## TASK OBJECTIVE:
Reproduce the entire listing exactly as written, apart from its pictures.

[SOURCE DATA — start]

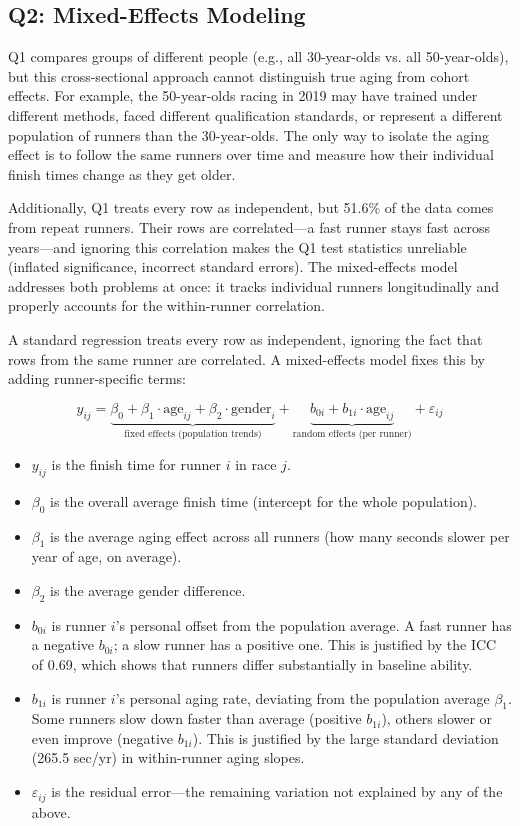 \documentclass[conference]{IEEEtran}
\begin{document}
\subsection{Q2: Mixed-Effects Modeling}

Q1 compares groups of different people (e.g., all 30-year-olds vs. all 50-year-olds), but this cross-sectional approach cannot distinguish true aging from cohort effects. For example, the 50-year-olds racing in 2019 may have trained under different methods, faced different qualification standards, or represent a different population of runners than the 30-year-olds. The only way to isolate the aging effect is to follow the same runners over time and measure how their individual finish times change as they get older.

Additionally, Q1 treats every row as independent, but 51.6\% of the data comes from repeat runners. Their rows are correlated---a fast runner stays fast across years---and ignoring this correlation makes the Q1 test statistics unreliable (inflated significance, incorrect standard errors). The mixed-effects model addresses both problems at once: it tracks individual runners longitudinally and properly accounts for the within-runner correlation.

A standard regression treats every row as independent, ignoring the fact that rows from the same runner are correlated. A mixed-effects model fixes this by adding runner-specific terms:

\[
y_{ij} = \underbrace{\beta_0 + \beta_1 \cdot \text{age}_{ij} + \beta_2 \cdot \text{gender}_i}_{\text{fixed effects (population trends)}} + \underbrace{b_{0i} + b_{1i} \cdot \text{age}_{ij}}_{\text{random effects (per runner)}} + \varepsilon_{ij}
\]

\begin{itemize}
    \item $y_{ij}$ is the finish time for runner $i$ in race $j$.
    \item $\beta_0$ is the overall average finish time (intercept for the whole population).
    \item $\beta_1$ is the average aging effect across all runners (how many seconds slower per year of age, on average).
    \item $\beta_2$ is the average gender difference.
    \item $b_{0i}$ is runner $i$'s personal offset from the population average. A fast runner has a negative $b_{0i}$; a slow runner has a positive one. This is justified by the ICC of 0.69, which shows that runners differ substantially in baseline ability.
    \item $b_{1i}$ is runner $i$'s personal aging rate, deviating from the population average $\beta_1$. Some runners slow down faster than average (positive $b_{1i}$), others slower or even improve (negative $b_{1i}$). This is justified by the large standard deviation (265.5 sec/yr) in within-runner aging slopes.
    \item $\varepsilon_{ij}$ is the residual error---the remaining variation not explained by any of the above.
\end{itemize}
\end{document}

[SOURCE DATA — finish]

## RESPONSE AREA:
 \documentclass[conference]{IEEEtran}
\begin{document}
\subsection{Q2: Mixed-Effects Modeling}

Q1 compares groups of different people (e.g., all 30-year-olds vs. all 50-year-olds), but this cross-sectional approach cannot distinguish true aging from cohort effects. For example, the 50-year-olds racing in 2019 may have trained under different methods, faced different qualification standards, or represent a different population of runners than the 30-year-olds. The only way to isolate the aging effect is to follow the same runners over time and measure how their individual finish times change as they get older.

Additionally, Q1 treats every row as independent, but 51.6\% of the data comes from repeat runners. Their rows are correlated---a fast runner stays fast across years---and ignoring this correlation makes the Q1 test statistics unreliable (inflated significance, incorrect standard errors). The mixed-effects model addresses both problems at once: it tracks individual runners longitudinally and properly accounts for the within-runner correlation.

A standard regression treats every row as independent, ignoring the fact that rows from the same runner are correlated. A mixed-effects model fixes this by adding runner-specific terms:

\[
y_{ij} = \underbrace{\beta_0 + \beta_1 \cdot \text{age}_{ij} + \beta_2 \cdot \text{gender}_i}_{\text{fixed effects (population trends)}} + \underbrace{b_{0i} + b_{1i} \cdot \text{age}_{ij}}_{\text{random effects (per runner)}} + \varepsilon_{ij}
\]

\begin{itemize}
    \item $y_{ij}$ is the finish time for runner $i$ in race $j$.
    \item $\beta_0$ is the overall average finish time (intercept for the whole population).
    \item $\beta_1$ is the average aging effect across all runners (how many seconds slower per year of age, on average).
    \item $\beta_2$ is the average gender difference.
    \item $b_{0i}$ is runner $i$'s personal offset from the population average. A fast runner has a negative $b_{0i}$; a slow runner has a positive one. This is justified by the ICC of 0.69, which shows that runners differ substantially in baseline ability.
    \item $b_{1i}$ is runner $i$'s personal aging rate, deviating from the population average $\beta_1$. Some runners slow down faster than average (positive $b_{1i}$), others slower or even improve (negative $b_{1i}$). This is justified by the large standard deviation (265.5 sec/yr) in within-runner aging slopes.
    \item $\varepsilon_{ij}$ is the residual error---the remaining variation not explained by any of the above.
\end{itemize}
\end{document}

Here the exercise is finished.